Earlier this week, I dropped a particularly active Facebook group. That was too bad in a way, because I kind of enjoy that group. But as a practical matter, I diddle away altogether too much time on Facebook, and the various “notifications” the site sends out create huge logjams in my email inbox, even though I set the thing as best as I can to divert incoming FB messages to “Junk” or “Trash.” All that does, really, is simplify the opportunity to kill even more time deleting literally hundreds of pieces of email detritus. The other day when I cleaned out the email I had to delete well over 600 useless, redundant messages.

So this will help save some time on two fronts.

Meanwhile, another diffuse time-suck went away when I decided to post the rest of The Complete Writer chapters waiting to go up at Plain & Simple Press and set WordPress to schedule them for publication into the future. Then did the same with enough If You’d Asked Me squibs to last until the end of 2019, publishing one chapter or squib per bookoid every three weeks. This, then, creates three weeks in which to write Ella’s Story chapters, rather than trying (unsuccessfully, of late) to crank out one a week.

This will provide at least a shot at making some progress on Ella.

But of course having to dork around with protecting my computing empire from a real or spurious threat creates still more time suck: Every-goddamn-where I go on the Internet, I have to sign back in with passwords I can’t remember and so have to look up, or with passwords that no longer work and so have to be reinvented. GOD, how I hate this stuff! Like there isn’t enough to waste your time on…

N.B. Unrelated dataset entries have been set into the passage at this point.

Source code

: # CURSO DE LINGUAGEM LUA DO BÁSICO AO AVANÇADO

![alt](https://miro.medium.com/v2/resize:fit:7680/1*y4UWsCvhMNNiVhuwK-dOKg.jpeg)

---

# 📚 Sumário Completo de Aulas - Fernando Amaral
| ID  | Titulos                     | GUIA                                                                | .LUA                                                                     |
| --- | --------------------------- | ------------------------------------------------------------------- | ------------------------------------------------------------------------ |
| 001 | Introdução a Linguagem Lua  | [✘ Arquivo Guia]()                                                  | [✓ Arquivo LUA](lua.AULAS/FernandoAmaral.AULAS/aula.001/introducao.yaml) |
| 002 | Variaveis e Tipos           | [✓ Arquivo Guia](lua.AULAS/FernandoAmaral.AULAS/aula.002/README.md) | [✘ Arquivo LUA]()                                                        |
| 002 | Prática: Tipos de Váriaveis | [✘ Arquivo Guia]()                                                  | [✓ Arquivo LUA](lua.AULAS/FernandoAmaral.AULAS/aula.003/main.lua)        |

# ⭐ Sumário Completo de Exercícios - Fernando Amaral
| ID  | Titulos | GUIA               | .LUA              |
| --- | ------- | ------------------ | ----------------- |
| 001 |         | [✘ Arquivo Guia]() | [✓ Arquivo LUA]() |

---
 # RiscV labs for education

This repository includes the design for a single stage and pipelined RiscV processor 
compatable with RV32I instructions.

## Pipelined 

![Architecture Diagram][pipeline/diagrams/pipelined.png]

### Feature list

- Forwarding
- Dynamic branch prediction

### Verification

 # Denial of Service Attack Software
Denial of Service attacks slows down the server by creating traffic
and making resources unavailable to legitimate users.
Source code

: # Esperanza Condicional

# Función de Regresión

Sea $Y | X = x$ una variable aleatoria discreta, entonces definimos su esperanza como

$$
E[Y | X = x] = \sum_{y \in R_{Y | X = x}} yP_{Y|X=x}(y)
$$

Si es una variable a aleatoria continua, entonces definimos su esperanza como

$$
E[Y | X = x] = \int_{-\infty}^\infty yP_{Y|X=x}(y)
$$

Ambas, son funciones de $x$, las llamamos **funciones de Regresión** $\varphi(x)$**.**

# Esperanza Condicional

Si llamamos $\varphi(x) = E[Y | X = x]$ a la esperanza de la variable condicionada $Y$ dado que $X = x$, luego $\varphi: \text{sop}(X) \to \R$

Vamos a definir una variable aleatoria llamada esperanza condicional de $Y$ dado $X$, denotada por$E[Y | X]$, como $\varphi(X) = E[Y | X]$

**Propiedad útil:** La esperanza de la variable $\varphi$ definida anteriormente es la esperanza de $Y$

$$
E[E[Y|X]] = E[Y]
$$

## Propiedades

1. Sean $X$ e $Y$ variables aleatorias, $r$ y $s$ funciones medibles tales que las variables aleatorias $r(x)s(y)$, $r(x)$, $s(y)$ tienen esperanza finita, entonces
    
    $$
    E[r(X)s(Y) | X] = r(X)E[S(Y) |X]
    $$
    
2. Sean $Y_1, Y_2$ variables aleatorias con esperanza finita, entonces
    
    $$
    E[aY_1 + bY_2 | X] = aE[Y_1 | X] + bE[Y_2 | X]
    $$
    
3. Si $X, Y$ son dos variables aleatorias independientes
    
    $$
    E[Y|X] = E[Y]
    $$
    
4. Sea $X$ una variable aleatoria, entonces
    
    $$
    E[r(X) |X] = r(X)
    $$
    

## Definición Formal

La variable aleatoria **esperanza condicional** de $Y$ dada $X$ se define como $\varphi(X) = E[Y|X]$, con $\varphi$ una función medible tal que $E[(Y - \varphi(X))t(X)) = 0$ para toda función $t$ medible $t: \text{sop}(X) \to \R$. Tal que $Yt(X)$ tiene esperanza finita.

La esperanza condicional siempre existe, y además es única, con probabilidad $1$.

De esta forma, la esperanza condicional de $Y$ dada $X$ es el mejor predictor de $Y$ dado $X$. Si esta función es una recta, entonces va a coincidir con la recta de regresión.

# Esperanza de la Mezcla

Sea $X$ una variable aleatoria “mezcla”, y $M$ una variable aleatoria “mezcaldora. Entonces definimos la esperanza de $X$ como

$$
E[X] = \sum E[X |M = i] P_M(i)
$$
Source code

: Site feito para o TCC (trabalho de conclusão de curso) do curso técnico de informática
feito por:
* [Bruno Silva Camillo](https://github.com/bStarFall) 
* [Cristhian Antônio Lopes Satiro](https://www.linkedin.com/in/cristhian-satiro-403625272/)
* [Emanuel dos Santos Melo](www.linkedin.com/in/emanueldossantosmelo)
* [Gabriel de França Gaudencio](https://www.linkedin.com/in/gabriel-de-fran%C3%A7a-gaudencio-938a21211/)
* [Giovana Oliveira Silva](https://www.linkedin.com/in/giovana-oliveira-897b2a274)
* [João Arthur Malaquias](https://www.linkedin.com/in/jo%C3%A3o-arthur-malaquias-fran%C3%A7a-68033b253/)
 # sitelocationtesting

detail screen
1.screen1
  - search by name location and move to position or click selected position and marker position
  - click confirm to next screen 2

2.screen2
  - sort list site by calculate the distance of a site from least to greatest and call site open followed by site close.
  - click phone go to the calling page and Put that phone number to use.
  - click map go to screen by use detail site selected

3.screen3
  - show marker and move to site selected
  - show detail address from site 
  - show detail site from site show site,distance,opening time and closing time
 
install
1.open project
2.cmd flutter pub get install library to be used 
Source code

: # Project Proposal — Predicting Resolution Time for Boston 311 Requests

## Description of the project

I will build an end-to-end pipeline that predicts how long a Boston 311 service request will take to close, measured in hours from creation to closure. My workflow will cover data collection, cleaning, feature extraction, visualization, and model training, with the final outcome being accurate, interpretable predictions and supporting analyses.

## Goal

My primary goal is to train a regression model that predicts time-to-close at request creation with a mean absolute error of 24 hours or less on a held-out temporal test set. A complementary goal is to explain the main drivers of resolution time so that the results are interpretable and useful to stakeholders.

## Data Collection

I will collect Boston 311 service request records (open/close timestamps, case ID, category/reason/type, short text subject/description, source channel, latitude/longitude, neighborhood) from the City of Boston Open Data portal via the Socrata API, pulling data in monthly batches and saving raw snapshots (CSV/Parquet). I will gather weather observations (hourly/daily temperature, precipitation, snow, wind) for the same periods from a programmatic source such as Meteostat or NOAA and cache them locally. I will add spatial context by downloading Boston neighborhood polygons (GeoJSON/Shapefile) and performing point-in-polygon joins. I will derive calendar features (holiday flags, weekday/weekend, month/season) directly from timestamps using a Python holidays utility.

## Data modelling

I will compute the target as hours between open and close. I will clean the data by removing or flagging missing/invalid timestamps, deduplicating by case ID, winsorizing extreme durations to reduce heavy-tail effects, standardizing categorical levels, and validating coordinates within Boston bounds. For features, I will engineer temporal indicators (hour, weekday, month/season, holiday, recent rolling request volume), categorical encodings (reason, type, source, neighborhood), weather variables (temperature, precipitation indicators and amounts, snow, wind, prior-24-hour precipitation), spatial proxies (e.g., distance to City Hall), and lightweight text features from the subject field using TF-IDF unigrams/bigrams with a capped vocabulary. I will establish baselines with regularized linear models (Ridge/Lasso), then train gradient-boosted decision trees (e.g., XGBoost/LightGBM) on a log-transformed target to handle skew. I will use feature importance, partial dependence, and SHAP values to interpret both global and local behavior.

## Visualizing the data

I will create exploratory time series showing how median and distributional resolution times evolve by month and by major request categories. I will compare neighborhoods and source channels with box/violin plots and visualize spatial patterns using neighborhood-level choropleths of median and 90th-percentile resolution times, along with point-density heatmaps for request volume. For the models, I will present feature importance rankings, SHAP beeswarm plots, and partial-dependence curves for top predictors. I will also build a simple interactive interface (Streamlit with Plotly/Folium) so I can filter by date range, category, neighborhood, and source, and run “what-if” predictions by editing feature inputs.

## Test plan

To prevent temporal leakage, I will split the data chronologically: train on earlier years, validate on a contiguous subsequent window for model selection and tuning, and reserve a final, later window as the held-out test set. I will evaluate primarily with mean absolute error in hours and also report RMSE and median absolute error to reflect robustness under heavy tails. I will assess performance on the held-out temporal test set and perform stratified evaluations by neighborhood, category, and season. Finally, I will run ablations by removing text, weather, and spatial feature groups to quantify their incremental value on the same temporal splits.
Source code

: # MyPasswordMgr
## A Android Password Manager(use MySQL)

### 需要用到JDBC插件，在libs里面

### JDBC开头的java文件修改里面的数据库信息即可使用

Deleting all the cookies on both computers kindly caused the Washington Post to forget me on my two favorite time-wasting online games. I was aiming for 100,000 points and had just reached 95,000. So that’s discouraging enough to bring a stop to diddling away more time on that stuff.

And this will free up some more time for another 2019 goal: to send the “Drugging of America” proposal around to a bunch of publishers. Or an agent…really, you don’t need an agent to sell nonfiction. I had no trouble selling the three books I have in print through real publishers. But times have changed. Unfortunately, my agent passed away some time back, and my editor at Columbia UP disappeared awhile back. But…the woman who was senior editor when I was holding forth is still there, only as a much higher muckity-muck. She just sent a request for a donation (university presses are de jure if not de facto nonprofits). So I may send her a reminder of my existence and see if she or one of her underlings will agree to see a proposal.

Meanwhile, word just came down that Quora has given up some 100 million users’ data. Went there to try to change my password. I can’t find the original PW, so I must have failed to write it into the 20 goddamn pages of single-spaced passwords that resides, coded within code, on my hard drive. Godlmighty. Another time suck. Unless, o’course, I decide to just let that one go, too.